Specializes in COS-C, Risk Management.
So.. You would say.. in my apt complex. I live upstarts.. have been for years. The downstairs neighbor becomes a pt of my agency, whom I AM NOT assigned however I am considered a friend...(take her to the grocery store, run errands etc on MY time) I'd need to be worried that is unprofessional. Hmmm .. interesting.

I don't think anyone said anything of the sort. Separate home with a locked door, clear boundary there. You're not renting a room from the patient in the same home. You're not assigned to the patient. If agency asks, you refuse. You also refuse to involve yourself in any care of the patient. No boundary crossed.

However . . . .

Patient/neighbor asks you to intervene on his/her behalf with the agency or with another nurse employed by the agency = boundary violation. Agency asks you to cover shift with patient/neighbor = boundary violation. As a friend, you participate in friend-like activities with patient/neighbor = no boundary violation.

Short version: your friends should not be your patients and your patients should not be your friends. Ever. When one relationship begins, the other ceases to exist. Period. End of story. If you don't get that, seriously consider going to your local community college and signing up for a class on healthcare ethics or look for CEU modules online.

Specializes in COS-C, Risk Management.

More about boundary violations from:

The NCSBN

Lippincott, Williams, and Wilkins (CEU article)

National Center for Competency Testing

College of Psychologists of Ontario (geared toward psych profession, but still very apropos for nursing)

Arizona Board of Nursing (lots of good info here with definitions, examples, although most is geared toward sexual misconduct)

UCSF Medical Center (for nursing assistants but still good info and suggestions on how to recognize boundary violations)

Professional Boundaries Quiz Scrubsmag.com

That should be plenty to get you started.

Our agency's Code of Ethics clearly states that no employee will reside in a client's home. End of story. These rules are made for a reason.

My last few weeks at work have been consumed with the end results of the things that happen when an employee decides to not follow these professional guidelines. (Online state incident reports, APS referrals, reporting employees to the Licensing Board, write-ups, and a few terminations) It gets very ugly.

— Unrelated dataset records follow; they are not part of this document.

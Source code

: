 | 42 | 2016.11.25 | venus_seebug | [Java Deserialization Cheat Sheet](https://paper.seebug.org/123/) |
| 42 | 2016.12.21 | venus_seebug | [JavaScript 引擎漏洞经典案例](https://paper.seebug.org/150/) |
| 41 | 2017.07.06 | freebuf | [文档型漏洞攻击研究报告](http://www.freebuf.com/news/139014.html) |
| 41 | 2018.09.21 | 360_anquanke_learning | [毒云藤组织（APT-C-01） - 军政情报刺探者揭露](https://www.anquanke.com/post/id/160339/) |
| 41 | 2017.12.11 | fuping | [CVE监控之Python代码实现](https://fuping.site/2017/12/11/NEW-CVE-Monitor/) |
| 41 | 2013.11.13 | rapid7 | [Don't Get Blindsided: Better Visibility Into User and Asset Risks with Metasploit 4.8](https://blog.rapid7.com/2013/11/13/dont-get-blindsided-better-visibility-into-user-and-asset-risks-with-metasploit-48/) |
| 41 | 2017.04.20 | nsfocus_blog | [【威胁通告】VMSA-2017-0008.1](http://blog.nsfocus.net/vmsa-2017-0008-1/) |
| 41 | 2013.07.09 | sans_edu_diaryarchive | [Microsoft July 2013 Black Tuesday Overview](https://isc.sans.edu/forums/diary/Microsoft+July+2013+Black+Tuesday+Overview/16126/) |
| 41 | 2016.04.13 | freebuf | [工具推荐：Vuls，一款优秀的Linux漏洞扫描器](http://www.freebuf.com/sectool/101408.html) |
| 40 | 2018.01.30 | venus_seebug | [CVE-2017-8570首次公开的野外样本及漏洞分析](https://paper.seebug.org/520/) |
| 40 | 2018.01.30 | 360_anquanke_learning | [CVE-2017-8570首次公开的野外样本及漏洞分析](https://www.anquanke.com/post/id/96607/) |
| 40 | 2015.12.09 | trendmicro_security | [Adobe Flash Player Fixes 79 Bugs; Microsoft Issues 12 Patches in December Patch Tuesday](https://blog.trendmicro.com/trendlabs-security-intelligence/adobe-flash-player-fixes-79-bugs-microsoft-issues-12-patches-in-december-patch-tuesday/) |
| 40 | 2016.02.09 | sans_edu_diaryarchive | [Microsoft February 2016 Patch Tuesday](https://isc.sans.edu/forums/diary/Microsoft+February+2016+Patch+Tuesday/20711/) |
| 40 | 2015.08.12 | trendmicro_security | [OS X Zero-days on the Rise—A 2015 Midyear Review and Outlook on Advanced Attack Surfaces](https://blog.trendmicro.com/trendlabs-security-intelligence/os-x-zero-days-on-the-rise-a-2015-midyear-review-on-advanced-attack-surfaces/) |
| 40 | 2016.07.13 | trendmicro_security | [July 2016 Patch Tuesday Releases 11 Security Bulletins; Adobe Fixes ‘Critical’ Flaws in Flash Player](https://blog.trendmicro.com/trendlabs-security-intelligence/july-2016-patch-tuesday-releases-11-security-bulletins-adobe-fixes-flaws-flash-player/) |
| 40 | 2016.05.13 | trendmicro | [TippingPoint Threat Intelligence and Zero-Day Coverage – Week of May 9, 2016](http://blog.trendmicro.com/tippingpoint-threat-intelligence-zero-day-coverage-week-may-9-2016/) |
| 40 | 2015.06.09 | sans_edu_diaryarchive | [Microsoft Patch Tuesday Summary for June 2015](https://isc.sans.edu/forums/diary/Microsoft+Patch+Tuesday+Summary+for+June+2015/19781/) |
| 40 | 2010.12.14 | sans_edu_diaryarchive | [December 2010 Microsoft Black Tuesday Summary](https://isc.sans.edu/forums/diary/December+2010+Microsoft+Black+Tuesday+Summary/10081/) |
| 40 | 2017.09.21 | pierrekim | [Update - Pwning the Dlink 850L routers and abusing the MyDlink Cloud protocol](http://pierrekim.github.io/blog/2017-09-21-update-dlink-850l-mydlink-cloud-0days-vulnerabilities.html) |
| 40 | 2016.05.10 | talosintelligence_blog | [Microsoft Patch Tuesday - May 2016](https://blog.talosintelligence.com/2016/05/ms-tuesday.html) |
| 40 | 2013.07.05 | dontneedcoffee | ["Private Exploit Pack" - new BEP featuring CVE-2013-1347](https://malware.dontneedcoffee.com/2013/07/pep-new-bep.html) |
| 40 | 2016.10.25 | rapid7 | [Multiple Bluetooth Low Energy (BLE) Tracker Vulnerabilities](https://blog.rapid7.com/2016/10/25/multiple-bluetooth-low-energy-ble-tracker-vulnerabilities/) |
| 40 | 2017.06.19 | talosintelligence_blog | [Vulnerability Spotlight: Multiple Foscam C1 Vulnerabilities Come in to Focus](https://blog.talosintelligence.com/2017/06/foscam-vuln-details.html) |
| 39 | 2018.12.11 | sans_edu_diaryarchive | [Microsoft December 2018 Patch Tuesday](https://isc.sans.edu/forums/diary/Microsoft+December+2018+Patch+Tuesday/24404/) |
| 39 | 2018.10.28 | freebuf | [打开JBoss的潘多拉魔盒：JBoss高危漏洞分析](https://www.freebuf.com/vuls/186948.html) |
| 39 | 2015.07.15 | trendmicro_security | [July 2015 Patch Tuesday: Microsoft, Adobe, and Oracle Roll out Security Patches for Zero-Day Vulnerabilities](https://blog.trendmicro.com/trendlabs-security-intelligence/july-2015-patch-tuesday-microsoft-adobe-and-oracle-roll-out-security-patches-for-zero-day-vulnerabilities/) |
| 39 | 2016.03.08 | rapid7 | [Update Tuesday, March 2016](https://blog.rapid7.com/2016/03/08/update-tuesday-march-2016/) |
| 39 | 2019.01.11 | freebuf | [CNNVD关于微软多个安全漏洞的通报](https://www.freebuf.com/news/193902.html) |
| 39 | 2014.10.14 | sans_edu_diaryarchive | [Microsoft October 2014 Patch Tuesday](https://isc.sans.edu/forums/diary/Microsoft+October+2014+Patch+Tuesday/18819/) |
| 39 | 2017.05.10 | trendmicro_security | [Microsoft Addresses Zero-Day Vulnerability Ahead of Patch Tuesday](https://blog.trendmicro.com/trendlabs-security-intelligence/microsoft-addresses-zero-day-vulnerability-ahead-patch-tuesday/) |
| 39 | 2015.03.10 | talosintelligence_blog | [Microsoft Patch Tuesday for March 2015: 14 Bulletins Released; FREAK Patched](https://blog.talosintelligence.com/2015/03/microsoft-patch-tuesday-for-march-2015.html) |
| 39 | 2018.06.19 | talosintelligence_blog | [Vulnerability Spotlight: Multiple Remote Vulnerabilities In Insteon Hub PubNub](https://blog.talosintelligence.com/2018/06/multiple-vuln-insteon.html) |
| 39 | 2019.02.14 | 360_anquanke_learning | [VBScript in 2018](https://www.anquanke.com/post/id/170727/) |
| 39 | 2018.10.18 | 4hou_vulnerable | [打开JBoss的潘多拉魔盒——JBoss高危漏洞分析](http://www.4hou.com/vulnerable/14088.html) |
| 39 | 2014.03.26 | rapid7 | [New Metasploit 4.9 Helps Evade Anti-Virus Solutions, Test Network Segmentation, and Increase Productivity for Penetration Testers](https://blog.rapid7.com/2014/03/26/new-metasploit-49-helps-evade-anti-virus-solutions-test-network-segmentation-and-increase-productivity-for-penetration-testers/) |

Just when I think I've seen it all, something new happens to totally astound me. Some 'professionals' are sitting on their brains.

Can you tell I've had a bad day??

Kyasi

I have learned that the person I reported it to took no action whats so ever and is no longer with the agency. Here I am a year later and it continues to happen and has gotten slightly worse. I posted in the LVN section about it. In hindsite I should have been much more proactive a year ago when it all started. Lesson learned.